The parties agree that a plan for deficit reduction should be set out in an emergency budget within 50 days of the signing of any agreement and new forecasts of growth and borrowing should be made by an independent Office for Budget Responsibility for this emergency budget.

The Con/Lib coalition says it will reverse Labour’s proposed NI tax rise, for the “protection of jobs” and will reduce the Child Trust Fund and tax credits for higher earners.

The agreement states: “The parties agree that modest cuts of £6bn to non-front line services can be made within the financial year 2010-11, subject to advice from the Treasury and the Bank of England on their feasibility and advisability.

“Some proportion of these savings can be used to support jobs, for example through the canceling of some backdated demands for business rates.”

The parties agree that reform to the banking system is essential to promote a competitive economy, to sustain the recovery and to protect and sustain jobs.

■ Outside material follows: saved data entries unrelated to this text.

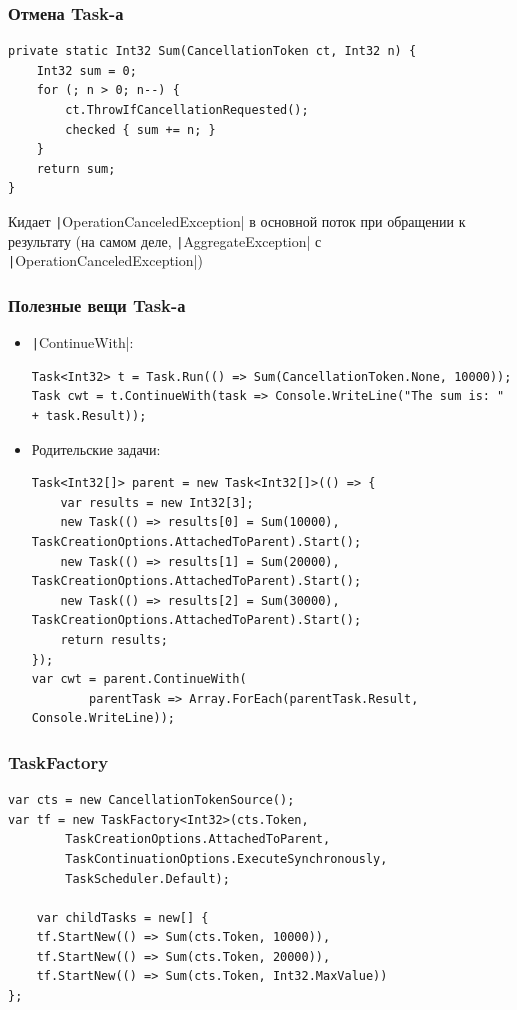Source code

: \documentclass[xetex,mathserif,serif]{beamer}
\begin{document}
	\begin{frame}[fragile]
		\frametitle{Отмена Task-а}
		\begin{verbatim}
private static Int32 Sum(CancellationToken ct, Int32 n) {
    Int32 sum = 0;
    for (; n > 0; n--) {
        ct.ThrowIfCancellationRequested();
        checked { sum += n; } 
    }
    return sum;
}
		\end{verbatim}
		\vspace{3mm}
		Кидает \texttt|OperationCanceledException| в основной поток при обращении к результату (на самом деле, \texttt|AggregateException| с \texttt|OperationCanceledException|)
	\end{frame}

	\begin{frame}[fragile]
		\frametitle{Полезные вещи Task-а}
		\begin{scriptsize}
			\begin{itemize}
				\item \texttt|ContinueWith|:
					\begin{verbatim}
Task<Int32> t = Task.Run(() => Sum(CancellationToken.None, 10000));
Task cwt = t.ContinueWith(task => Console.WriteLine("The sum is: " + task.Result));
					\end{verbatim}
				\item Родительские задачи:
					\begin{verbatim}
Task<Int32[]> parent = new Task<Int32[]>(() => {
    var results = new Int32[3];
    new Task(() => results[0] = Sum(10000), TaskCreationOptions.AttachedToParent).Start();
    new Task(() => results[1] = Sum(20000), TaskCreationOptions.AttachedToParent).Start();
    new Task(() => results[2] = Sum(30000), TaskCreationOptions.AttachedToParent).Start();
    return results;
});
var cwt = parent.ContinueWith(
        parentTask => Array.ForEach(parentTask.Result, Console.WriteLine));
					\end{verbatim}
			\end{itemize}
		\end{scriptsize}
	\end{frame}

	\begin{frame}[fragile]
		\frametitle{TaskFactory}
		\begin{verbatim}
var cts = new CancellationTokenSource();
var tf = new TaskFactory<Int32>(cts.Token,   
        TaskCreationOptions.AttachedToParent,
        TaskContinuationOptions.ExecuteSynchronously, 
        TaskScheduler.Default);

    var childTasks = new[] {
    tf.StartNew(() => Sum(cts.Token, 10000)),
    tf.StartNew(() => Sum(cts.Token, 20000)),
    tf.StartNew(() => Sum(cts.Token, Int32.MaxValue)) 
};
		\end{verbatim}
	\end{frame}
\end{document}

The coalition says it will bring forward proposals to give the Bank of England control of macro-prudential regulation and oversight of micro-prudential regulation, but does not mention plans to scrap the FSA in favour of a Consumer Protection Agency.

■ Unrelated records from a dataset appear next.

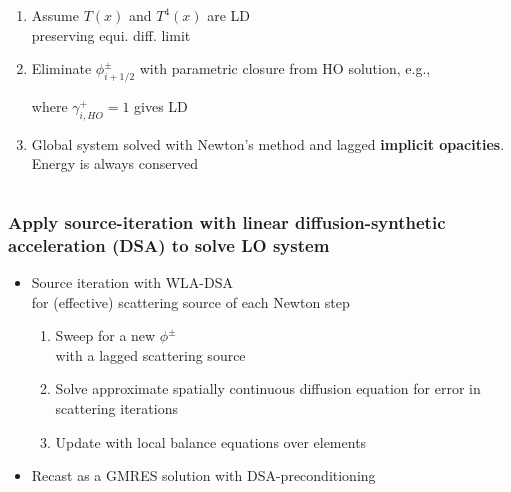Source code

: \documentclass[xcolor=dvipsnames,hyperref={pdfpagelabels=false},unknownkeysallowed]{beamer}
\newcommand{\colb}[1]{{\color{blue} #1}}
\newcommand{\colG}[1]{{\color{Gray!110} #1}}
\newlength{\wideitemsep}
\let\olditem\item
\renewcommand{\item}{\setlength{\itemsep}{\wideitemsep}\olditem}
\newcommand{\mom}[1]{\langle #1 \rangle}
\begin{document}
\begin{frame}
\begin{columns}
\begin{column}{0.75\linewidth}
    \addtolength{\wideitemsep}{0.11in}
    \begin{enumerate}
        \item Assume $T(x)$ and $T^4(x)$ are LD \\
            \colG{preserving equi. diff. limit}
        \item Eliminate $\phi_{i+1/2}^\pm$ with parametric closure from HO solution, e.g., \vspace{0.1in}
            \begin{center}{\textcolor{Gray}{%
                    \fbox{ {\color{black} $\displaystyle  
            \phi_{i+1/2}^+ = \colb{\gamma_{i,HO}^+}\mom{\phi}_{a,i}^+ + \mom{\phi}_{x,i}^+$}}}}
            \end{center}
            \colG{where  {$\gamma_{i,HO}^+ = 1$ gives LD}}
            \vspace{0.1in}
       \item Global system solved with Newton's method and lagged \textbf{implicit
           opacities}.\\ \colG{Energy is always conserved}
       \end{enumerate}
    \end{column}
\end{columns}
\end{frame}

\begin{frame}
    \frametitle{Apply source-iteration with linear diffusion-synthetic acceleration (DSA) to solve LO system}
    \begin{itemize}
        \item[] Source iteration with WLA-DSA \\ \colG{for (effective) scattering source
            of each Newton step}
            \vspace{0.1in}
            \begin{enumerate}
                \item Sweep for a new $\phi^{\pm}$ \\ \colG{with a lagged scattering
                    source}
                \item Solve approximate \colb{spatially continuous} diffusion equation for error in
                    scattering iterations
                \item Update with local balance equations over elements
            \end{enumerate}
         \item[] Recast as a GMRES solution with DSA-preconditioning
     \end{itemize}
\end{frame}
\end{document}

It will also introduce a banking levy, bring forward proposals to tackle “unacceptable bonuses” in the financial services sector and bring forward proposals to foster diversity, promote mutuals and create a more competitive banking industry.

The parties agree to rule out joining the European Single Currency for the duration of the agreement.

The agreement also pledges the establishment of an independent commission to investigate separating retail and investment banking.

It says: “While recognising that this would take time to get right, the commission will be given an initial time frame of one year to report.”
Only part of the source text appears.